We begin the week with a confession:

we have confused kindness with compliance.

Somewhere along the way, the voice of love got tangled up in the voice of obligation, and we started calling our exhaustion “generosity.” We wore ourselves out and called it holiness. We said yes while every part of our spirit whispered no, and then wondered why resentment grew where joy used to live.

And so the question creeps in during Advent—quiet, accusatory, relentless:

“Am I selfish if I need boundaries?”

But maybe the better, more liberating question is:

“Who taught me that self-protection was selfish?”

Brené Brown reminds us that “daring to set boundaries is about having the courage to love ourselves, even when we risk disappointing others.”

Yet most of us inherited a version of Jesus who never said no, never withdrew, never hid, never got tired, never set limits.
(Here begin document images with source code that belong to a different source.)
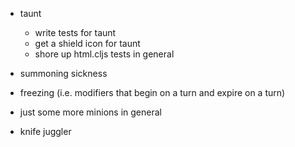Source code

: * taunt
  * write tests for taunt
  * get a shield icon for taunt
  * shore up html.cljs tests in general

* summoning sickness
* freezing (i.e. modifiers that begin on a turn and expire on a turn)
* just some more minions in general
* knife juggler
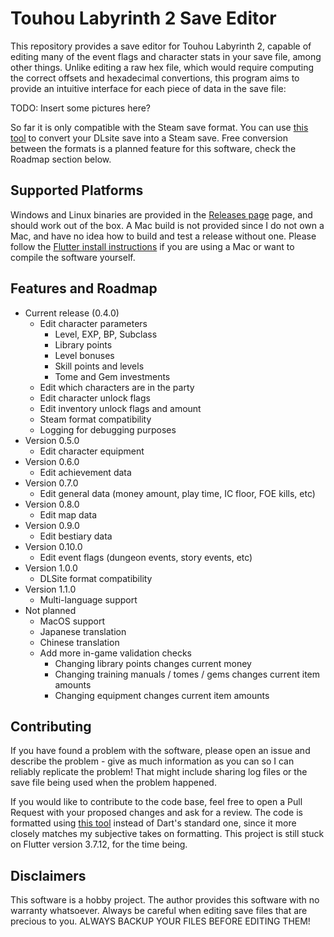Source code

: 
# Touhou Labyrinth 2 Save Editor

This repository provides a save editor for Touhou Labyrinth 2, capable of editing many of the event flags and character stats in your save file, among other things. Unlike editing a raw hex file, which would require computing the correct offsets and hexadecimal convertions, this program aims to provide an intuitive interface for each piece of data in the save file:

TODO: Insert some pictures here?

So far it is only compatible with the Steam save format. You can use [this tool](https://github.com/Thurler/thlaby2-save-convert) to convert your DLsite save into a Steam save. Free conversion between the formats is a planned feature for this software, check the Roadmap section below.

## Supported Platforms

Windows and Linux binaries are provided in the [Releases page](https://github.com/Thurler/thlaby2-save-editor/releases) page, and should work out of the box. A Mac build is not provided since I do not own a Mac, and have no idea how to build and test a release without one. Please follow the [Flutter install instructions](https://docs.flutter.dev/get-started/install) if you are using a Mac or want to compile the software yourself.

## Features and Roadmap

- Current release (0.4.0)
  - Edit character parameters
    - Level, EXP, BP, Subclass
    - Library points
    - Level bonuses
    - Skill points and levels
    - Tome and Gem investments
  - Edit which characters are in the party
  - Edit character unlock flags
  - Edit inventory unlock flags and amount
  - Steam format compatibility
  - Logging for debugging purposes
- Version 0.5.0
  - Edit character equipment 
- Version 0.6.0
  - Edit achievement data
- Version 0.7.0
  - Edit general data (money amount, play time, IC floor, FOE kills, etc)
- Version 0.8.0
  - Edit map data
- Version 0.9.0
  - Edit bestiary data
- Version 0.10.0
  - Edit event flags (dungeon events, story events, etc)
- Version 1.0.0
  - DLSite format compatibility
- Version 1.1.0
  - Multi-language support
- Not planned
  - MacOS support
  - Japanese translation
  - Chinese translation
  - Add more in-game validation checks
    - Changing library points changes current money
    - Changing training manuals / tomes / gems changes current item amounts
    - Changing equipment changes current item amounts

## Contributing

If you have found a problem with the software, please open an issue and describe the problem - give as much information as you can so I can reliably replicate the problem! That might include sharing log files or the save file being used when the problem happened.

If you would like to contribute to the code base, feel free to open a Pull Request with your proposed changes and ask for a review. The code is formatted using [this tool](https://github.com/Thurler/dart_style) instead of Dart's standard one, since it more closely matches my subjective takes on formatting. This project is still stuck on Flutter version 3.7.12, for the time being.

## Disclaimers

This software is a hobby project. The author provides this software with no warranty whatsoever. Always be careful when editing save files that are precious to you. ALWAYS BACKUP YOUR FILES BEFORE EDITING THEM!
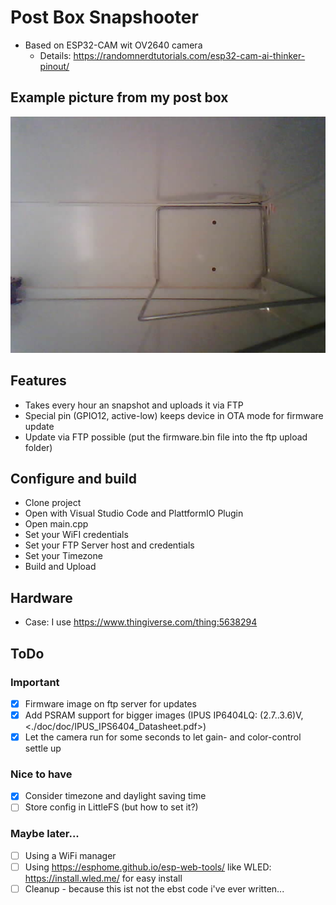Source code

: # Post Box Snapshooter

- Based on ESP32-CAM wit OV2640 camera
  - Details: <https://randomnerdtutorials.com/esp32-cam-ai-thinker-pinout/>

## Example picture from my post box

![./doc/2024_08_24-15_08_54.jpg](./doc/2024_08_24-15_08_54.jpg)

## Features

- Takes every hour an snapshot and uploads it via FTP
- Special pin (GPIO12, active-low) keeps device in OTA mode for firmware update
- Update via FTP possible (put the firmware.bin file into the ftp upload folder)

## Configure and build

- Clone project
- Open with Visual Studio Code and PlattformIO Plugin
- Open main.cpp
- Set your WiFI credentials
- Set your FTP Server host and credentials
- Set your Timezone
- Build and Upload

## Hardware

- Case: I use <https://www.thingiverse.com/thing:5638294>

## ToDo

### Important

- [X] Firmware image on ftp server for updates
- [X] Add PSRAM support for bigger images (IPUS IP6404LQ: (2.7..3.6)V, <./doc/doc/IPUS_IPS6404_Datasheet.pdf>)
- [X] Let the camera run for some seconds to let gain- and color-control settle up

### Nice to have

- [X] Consider timezone and daylight saving time
- [ ] Store config in LittleFS (but how to set it?)

### Maybe later...

- [ ] Using a WiFi manager
- [ ] Using  <https://esphome.github.io/esp-web-tools/> like WLED: <https://install.wled.me/> for easy install
- [ ] Cleanup - because this ist not the ebst code  i've ever written...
And then we secretly hated ourselves for needing what he supposedly didn’t.

But the real Jesus?

He napped.

He walked away.

He disappeared to quiet places without giving anyone a heads-up.

He did not heal every person in every town.
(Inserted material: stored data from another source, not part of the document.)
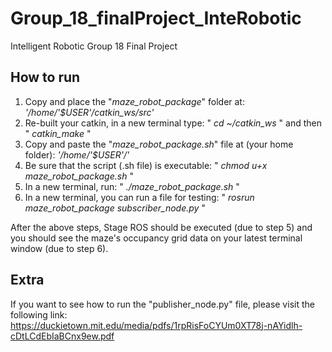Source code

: # Group_18_finalProject_InteRobotic
Intelligent Robotic Group 18 Final Project

## How to run
1. Copy and place the "_maze_robot_package_" folder at: _'/home/'$USER'/catkin_ws/src'_
2. Re-built your catkin, in a new terminal type: " _cd ~/catkin_ws_ " and then " _catkin_make_ "
3. Copy and paste the "_maze_robot_package.sh_" file at (your home folder): _'/home/'$USER'/'_
4. Be sure that the script (.sh file) is executable: " _chmod u+x maze_robot_package.sh_ "
5. In a new terminal, run: " _./maze_robot_package.sh_ "
6. In a new terminal, you can run a file for testing: " _rosrun maze_robot_package subscriber_node.py_ "

After the above steps, Stage ROS should be executed (due to step 5) and you should see the maze's occupancy grid data on your latest terminal window (due to step 6).

## Extra
If you want to see how to run the "publisher_node.py" file, please visit the following link: 
https://duckietown.mit.edu/media/pdfs/1rpRisFoCYUm0XT78j-nAYidlh-cDtLCdEbIaBCnx9ew.pdf
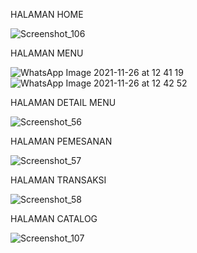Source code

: HALAMAN HOME

![Screenshot_106](https://user-images.githubusercontent.com/62891893/143532798-8bed4722-6792-41f9-b465-15faf3904da5.png)

HALAMAN MENU

![WhatsApp Image 2021-11-26 at 12 41 19](https://user-images.githubusercontent.com/62891893/143532613-83ec4f71-4803-4c0a-8491-d9fdf2c553f7.jpeg)
![WhatsApp Image 2021-11-26 at 12 42 52](https://user-images.githubusercontent.com/62891893/143532699-9f8bf3c7-8726-49c9-9b6a-9f98457b7ed0.jpeg)


HALAMAN DETAIL MENU

![Screenshot_56](https://user-images.githubusercontent.com/62891893/138400772-27fac7ac-d5e8-4be3-aa41-b8c48145ff3d.png)

HALAMAN PEMESANAN

![Screenshot_57](https://user-images.githubusercontent.com/62891893/138400858-36a1b691-b514-46c4-9857-27e902dea8d1.png)

HALAMAN TRANSAKSI

![Screenshot_58](https://user-images.githubusercontent.com/62891893/138400887-7017ff3b-22f8-4c28-8181-6e80eee5f77a.png)

HALAMAN CATALOG

![Screenshot_107](https://user-images.githubusercontent.com/62891893/143532836-8ce8fee3-c8ae-47df-94f4-8650140d73af.png)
He did not let everyone have access to him.

There’s a difference between protecting your heart and hardening it.

 

Between saying “not now” and saying “not ever.”

Between recognizing your capacity and resenting everyone else’s need.
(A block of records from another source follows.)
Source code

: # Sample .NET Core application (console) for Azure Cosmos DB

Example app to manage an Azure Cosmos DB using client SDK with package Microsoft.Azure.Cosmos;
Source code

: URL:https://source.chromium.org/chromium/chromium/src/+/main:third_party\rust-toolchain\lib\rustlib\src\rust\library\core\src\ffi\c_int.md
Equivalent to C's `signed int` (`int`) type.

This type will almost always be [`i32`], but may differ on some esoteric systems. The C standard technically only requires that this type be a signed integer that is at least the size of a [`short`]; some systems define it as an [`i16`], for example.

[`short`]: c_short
Between setting a boundary and building a wall.

The spiritual life is learning to tell the difference—

to grow the discernment that separates healthy limits from self-erasing behavior…

to recognize when God is inviting us to carry something

and when God is inviting us to put something down.

Maybe this Advent, the most Christ-like thing we can do is finally tell the truth about what we can carry…

and what we can’t.

Reflection

What boundary have you been calling “selfish” that might actually be sacred?